Thursday, January 19, 2012

Coffee In Israel

The first few times I visited Israel in the 1980s, it was a struggle to find a decent cup of coffee. At the time, many Israelis drank "botz" ("mud"), which meant a cup of finely ground coffee prepared Arabic style in a small cup. Others drank "nescafe," used as a generic Hebrew word for any instant coffee. I wasn't a fan of either. There were a number of places where you could find a decent "cafe hafuch" (a latte) but it was a challenge.

The Starbucks chain thought this was a huge opportunity. They opened a number of cafes in Israel in 2001 but they were not successful. Israelis didn't particularly like Starbucks' burnt taste and found the coffee to be way overpriced. Starbucks wasn't interested in tailoring its menu to Israeli sensibilities and was not interested in investing heavily in marketing. It closed its six outlets in 2003.

But since the mid 90s, there has been an explosion in the growth of Israeli coffee chains and many of them offer fantastic coffee. It seems to me that these chains can also offer a good lesson to North Americans since they often offer high quality food to go along with the coffee.
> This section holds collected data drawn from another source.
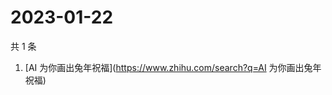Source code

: # 2023-01-22

共 1 条

<!-- BEGIN ZHIHUSEARCH -->
<!-- 最后更新时间 Sun Jan 22 2023 02:22:07 GMT+0800 (China Standard Time) -->
1. [AI 为你画出兔年祝福](https://www.zhihu.com/search?q=AI 为你画出兔年祝福)
<!-- END ZHIHUSEARCH -->
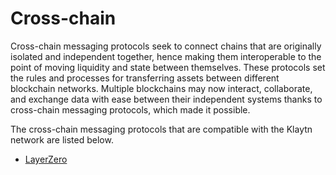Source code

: # Cross-chain

Cross-chain messaging protocols seek to connect chains that are originally isolated and independent together, hence making them interoperable to the point of moving liquidity and state between themselves. These protocols set the rules and processes for transferring assets between different blockchain networks. Multiple blockchains may now interact, collaborate, and exchange data with ease between their independent systems thanks to cross-chain messaging protocols, which made it possible.

The cross-chain messaging protocols that are compatible with the Klaytn network are listed below.

* [LayerZero](https://layerzero.gitbook.io/docs/)
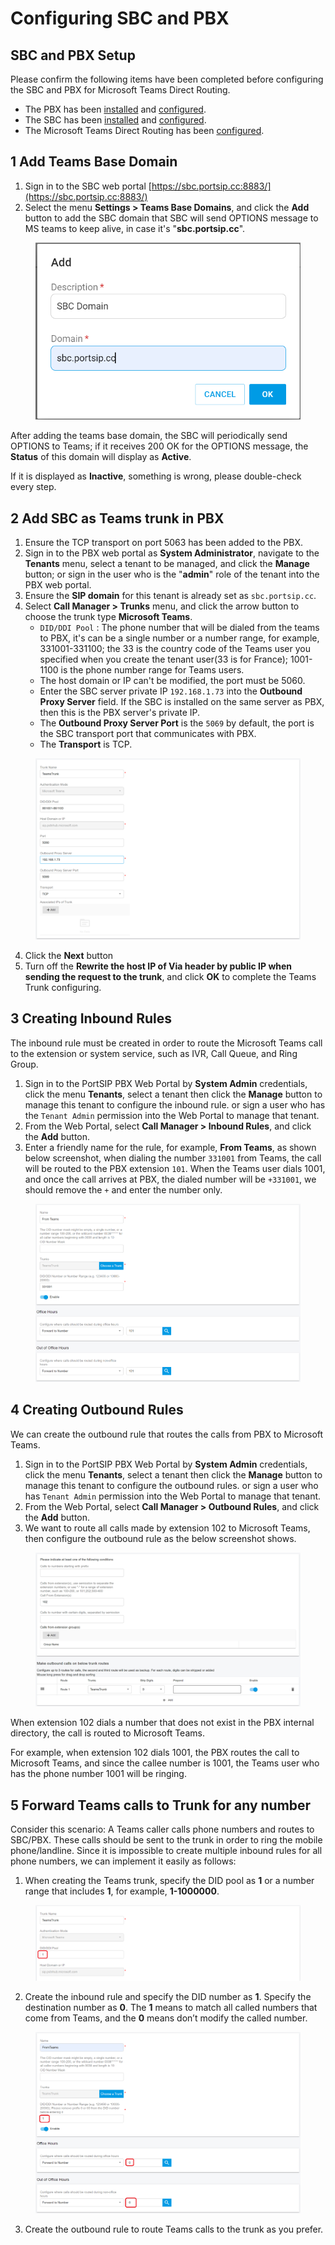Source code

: # Configuring SBC and PBX

## SBC and PBX Setup

Please confirm the following items have been completed before configuring the SBC and PBX for Microsoft Teams Direct Routing.

* The PBX has been [installed](../1-installation-of-the-portsip-pbx.md) and [configured](../2-configuring-the-portsip-pbx.md).
* The SBC has been [installed](../../portsip-sbc-administration-guide/1-installation-of-the-portsip-sbc.md) and [configured](../../portsip-sbc-administration-guide/2-configure-the-portsip-sbc.md).
* The Microsoft Teams Direct Routing has been [configured](configuring-microsoft-teams.md).

## 1 Add Teams Base Domain

1. Sign in to the SBC web portal [https://sbc.portsip.cc:8883/](https://sbc.portsip.cc:8883/)
2. Select the menu **Settings > Teams Base Domains**, and click the **Add** button to add the SBC  domain that SBC will send OPTIONS message to MS teams to keep alive, in case it's "**sbc.portsip.cc**".

<figure><img src="../../.gitbook/assets/teams_base_domian.png" alt=""><figcaption></figcaption></figure>

After adding the teams base domain, the SBC will periodically send OPTIONS to Teams; if it receives 200 OK for the OPTIONS message, the **Status** of this domain will display as **Active**.&#x20;

If it is displayed as **Inactive**, something is wrong, please double-check every step.

## 2 Add SBC as Teams trunk in PBX

1. Ensure the TCP transport on port 5063 has been added to the PBX.
2. Sign in to the PBX web portal as **System Administrator**, navigate to the **Tenants** menu, select a tenant to be managed, and click the **Manage** button; or sign in the user who is the "**admin**" role of the tenant into the PBX web portal.
3. Ensure the **SIP domain** for this tenant is already set as `sbc.portsip.cc`.
4. Select **Call Manager > Trunks** menu, and click the arrow button to choose the trunk type **Microsoft Teams**.
   * `DID/DDI Pool` : The phone number that will be dialed from the teams to PBX, it's can be a single number or a number range, for example, 331001-331100; the 33 is the country code of the Teams user you specified when you create the tenant user(33 is for France);  1001-1100 is the phone number range for Teams users.
   * The host domain or IP can't be modified, the port must be 5060.
   * Enter the SBC server private IP `192.168.1.73`  into the **Outbound Proxy Server** field. If the SBC is installed on the same server as PBX, then this is the PBX server's private IP.
   * The **Outbound Proxy Server Port** is the `5069` by default,  the port is the SBC transport port that communicates with PBX.
   * The **Transport** is TCP.

<figure><img src="../../.gitbook/assets/teams_trunk1.png" alt=""><figcaption></figcaption></figure>

4. Click the **Next** button
5. Turn off the **Rewrite the host IP of Via header by public IP when sending the request to the trunk**, and click **OK** to complete the Teams Trunk configuring.

## 3 Creating Inbound Rules

The inbound rule must be created in order to route the Microsoft Teams call to the extension or system service, such as IVR, Call Queue, and Ring Group.

1. Sign in to the PortSIP PBX Web Portal by **System Admin** credentials, click the menu **Tenants**, select a tenant then click the **Manage** button to manage this tenant to configure the inbound rule. or sign a user who has the `Tenant Admin` permission into the Web Portal to manage that tenant.
2. From the Web Portal, select **Call Manager > Inbound Rules**, and click the **Add** button.
3. Enter a friendly name for the rule, for example, **From Teams**, as shown below screenshot, when dialing the number `331001` from Teams, the call will be routed to the PBX extension `101`. When the Teams user dials 1001, and once the call arrives at PBX, the dialed number will be `+331001`, we should remove the `+` and enter the number only.

<figure><img src="../../.gitbook/assets/teams_inbound_rule.png" alt=""><figcaption></figcaption></figure>

## 4 Creating Outbound Rules

We can create the outbound rule that routes the calls from PBX to Microsoft Teams.

1. Sign in to the PortSIP PBX Web Portal by **System Admin** credentials, click the menu **Tenants**, select a tenant then click the **Manage** button to manage this tenant to configure the outbound rules. or sign a user who has  `Tenant Admin` permission into the Web Portal to manage that tenant.
2. From the Web Portal, select **Call Manager > Outbound Rules**, and click the **Add** button.
3. We want to route all calls made by extension 102 to Microsoft Teams, then configure the outbound rule as the below screenshot shows.

<figure><img src="../../.gitbook/assets/teams_outbound_rule.png" alt=""><figcaption></figcaption></figure>

When extension 102 dials a number that does not exist in the PBX internal directory, the call is routed to Microsoft Teams.

For example, when extension 102 dials 1001, the PBX routes the call to Microsoft Teams, and since the callee number is 1001, the Teams user who has the phone number 1001 will be ringing.

## 5 Forward Teams calls to Trunk for any number

Consider this scenario: A Teams caller calls phone numbers and routes to SBC/PBX. These calls should be sent to the trunk in order to ring the mobile phone/landline. Since it is impossible to create multiple inbound rules for all phone numbers, we can implement it easily as follows:

1. When creating the Teams trunk, specify the DID pool as **1** or a number range that includes **1**, for example, **1-1000000**.

<figure><img src="../../.gitbook/assets/temas_did_pool_1.png" alt=""><figcaption></figcaption></figure>

2. Create the inbound rule and specify the DID number as **1**. Specify the destination number as **0**. The **1** means to match all called numbers that come from Teams, and the **0** means don’t modify the called number.

<figure><img src="../../.gitbook/assets/temas_did_pool_2.png" alt=""><figcaption></figcaption></figure>

3. Create the outbound rule to route Teams calls to the trunk as you prefer.

&#x20;
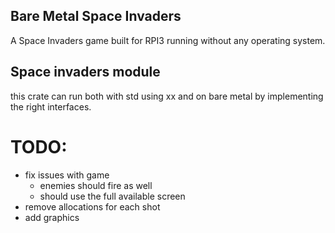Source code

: ## Bare Metal Space Invaders
A Space Invaders game built for RPI3 running without any operating system.


## Space invaders module
this crate can run both with std using xx and on bare metal by implementing the right interfaces.


# TODO:
* fix issues with game
  * enemies should fire as well
  * should use the full available screen
* remove allocations for each shot
* add graphics
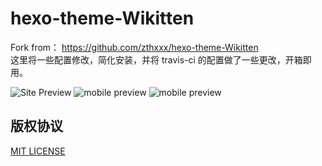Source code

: # hexo-theme-Wikitten
Fork from： https://github.com/zthxxx/hexo-theme-Wikitten  
这里将一些配置修改，简化安装，并将 travis-ci 的配置做了一些更改，开箱即用。  



![Site Preview](./source/images/SitePreview.png)
![mobile preview](./source/images/mobile1.png) ![mobile preview](./source/images/mobile2.png)
## 版权协议

[MIT LICENSE](./LICENSE)



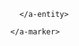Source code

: <script src=”https://aframe.io/releases/0.6.1/aframe.min.js"></script>
<script src=”https://jeromeetienne.github.io/AR.js/aframe/build/aframe-ar.js"></script>

<body style=’margin : 0px; overflow: hidden;’>
  <a-scene embedded arjs=’sourceType: webcam;’>
      <a-marker preset=’hiro’>
        <!-- Adding an OBJ file to an AR Project-->
        <a-entity 
            obj-model=”obj: url(/path/to/nameOfFile.obj); 
            mtl: url(/path/to/nameOfFile.mtl)”>
        <a-entity 
            ollada-model=”url(/path/to/nameOfFile.dae)”>
         </a-entity>
        
        
        </a-entity>
              
      </a-marker>
  <a-entity camera>
  </a-entity>
  </a-scene>
</body>
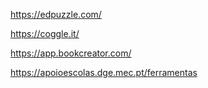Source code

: https://edpuzzle.com/

https://coggle.it/

https://app.bookcreator.com/

https://apoioescolas.dge.mec.pt/ferramentas
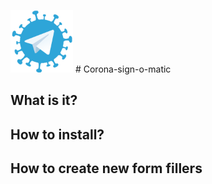 <img src="media/logo.png" width="100"> # Corona-sign-o-matic

## What is it?

## How to install?

## How to create new form fillers
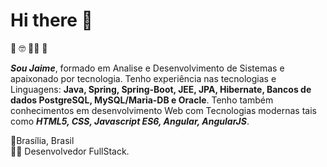 # Hi there 👋
🧔 🤓 👨‍💻 🧠

***Sou Jaime***, formado em Analise e Desenvolvimento de Sistemas e apaixonado por tecnologia. Tenho experiência nas tecnologias e Linguagens: **Java, Spring, Spring-Boot, JEE, JPA, Hibernate, Bancos de dados PostgreSQL, MySQL/Maria-DB e Oracle**. Tenho também conhecimentos em desenvolvimento Web com Tecnologias modernas tais como ***HTML5, CSS, Javascript ES6, Angular, AngularJS***.

📍Brasília, Brasil <br>
👨‍💻 Desenvolvedor FullStack.

<!-- ## Tecnologias:

<!--
<img src="./img/java.svg" style="width: 40px; margin: 5px">
<img src="./img/spring-3.svg" style="width: 40px; margin: 4px;">
<img src="./img/quarkus_icon_rgb_default.svg" style="width: 40px; margin: 4px">
<img src="./img/javascript.svg" style="width: 40px; margin: 4px">
<img src="./img/html5color.svg" style="width: 40px; margin: 4px">
<img src="./img/css3color.svg" style="width: 40px">
<img src="./img/angular-icon-1.svg" style="width: 40px;margin: 4px">
<img src="./img/postgsql.svg" style="width: 40px; margin: 4px">
<br/>
<br/>

## Contatos:

<a href="https://jaimedessilva.github.io/" alt="https://jaimedessilva.github.io/">
<img src="./img/kisspng-world-wide-web-icon-world-wide-web-png-free-download-5a75a1482b5532.3071753115176584401775.png" style="width: 30px; margin: 4px"></a>

<a href="mailto:jaimedessilva@gmail.com">
<img src="./img/gmail-icon.svg" style="width: 30px; margin: 4px"/>
</a>

<a href="https://www.linkedin.com/in/jaimedessilva/">
<img src="./img/linkedin-original.svg" style="width: 30px; margin: 4px">

<a href="https://github.com/jaimedessilva">
<img src="./img/github-brands.svg" style="width: 30px; margin: 4px"/>
</a>
-->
Aroma Cafe is the largest chain in Israel with more than 120 cafes. Many, though not all of them are Kosher. They offer a range of European style coffees - lattes, capuccinos, espressos as well as some cold beverages. Aroma's real attraction is the excellent quality of the food that it offers to go along with the coffee. It has a range of salads and sandwiches on its menu which are mostly made up of fresh ingredients, breads baked on the premises and full nutritional information supplied at all of the restaurants. Each coffee comes with a signature chocolate, though the chocolates are all milk chocolates. I've always thought that Aroma would do better to offer the option of a piece of high quality bittersweet chocolate. The milk chocolates just aren't that tasty.

Aroma now has franchised locations in other countries as well. There are 7 in the Greater Toronto area and more are apparently planned. Picture something like a Second Cup or a Starbucks with slightly lower prices and a range of fresh, healthy food items. For now, the major Canadian and American upscale coffee chains have resisted providing a wide ranging, fresh, healthy food selection. Tim Hortons, at the other end of the spectrum has provided some great food but an entirely different type of coffee that is not in the same class. Chains like Aroma will give Canadian and American chains quite a bit of competition or will at least force them to consider adding decent food.

Another big chain in Israel is Arcaffe, with locations across the country. Arcaffe emphasizes the high end, Italian style quality of its coffee. It carries a range of espresso based beverages. The premises are usually a bit more upscale than Aroma and some have really nice outdoor seating areas. The Arcaffe breakfasts are great with fresh cheeses, warm toasted breads, a variety of spreads and eggs, made to order.

One of my favourite chains is Ilan's, which also does a brisk business selling pre-packaged whole beans and ground coffee. Like the other chains, Ilan's uses dark roasted Italian-style coffee but its coffee is slighly milder in taste than some of the other chains, though it is still quite full-bodied. The food menu is not as wide ranging though some of the Ilan's locations have a broader selection.

Other coffee chains in Israel include Cup O'Joe, Cafe Hillel, Cafe Neto, Cafe Cafe and a few others. These are all cafes with multiple locations in different cities. There are also many smaller establishments, modelled on European cafes that offer terrific coffee.

Overall, Israel has seen a huge growth in coffee culture and the proliferation of cafes across the country. The quality of the coffee is great and the days of having to settle for botz or *gasp* "nescafe" are long gone. The weather can also be quite conducive. Much of the year, the cafes are filled with Israelis sitting outside enjoying the coffee, the view, the weather and the bustle of the location, especially at the centrally located cafes.

Of course, sometimes its also nice to bring the fresh beans home and turn on the Gaggia...Inspired by a Toronto colleague, I'm trying to be a high quality barrista as well as barrister...My work is at the top of the article. The beans...from Ilan's.

1 comment:

  1. "Picture something like a Second Cup or a Starbucks with slightly lower prices and a range of fresh, healthy food items."

    That sounds great to me...

    I agree that it would be nice if they provided dark chocolate instead of (or as well as) the milk chocolate with the coffee. Unfortunately, the cost of cocoa has gone up quite a bit in the last few years so dark chocolate is now quite a bit more expensive then the chocolates with less cocoa - and this is probably deterring them.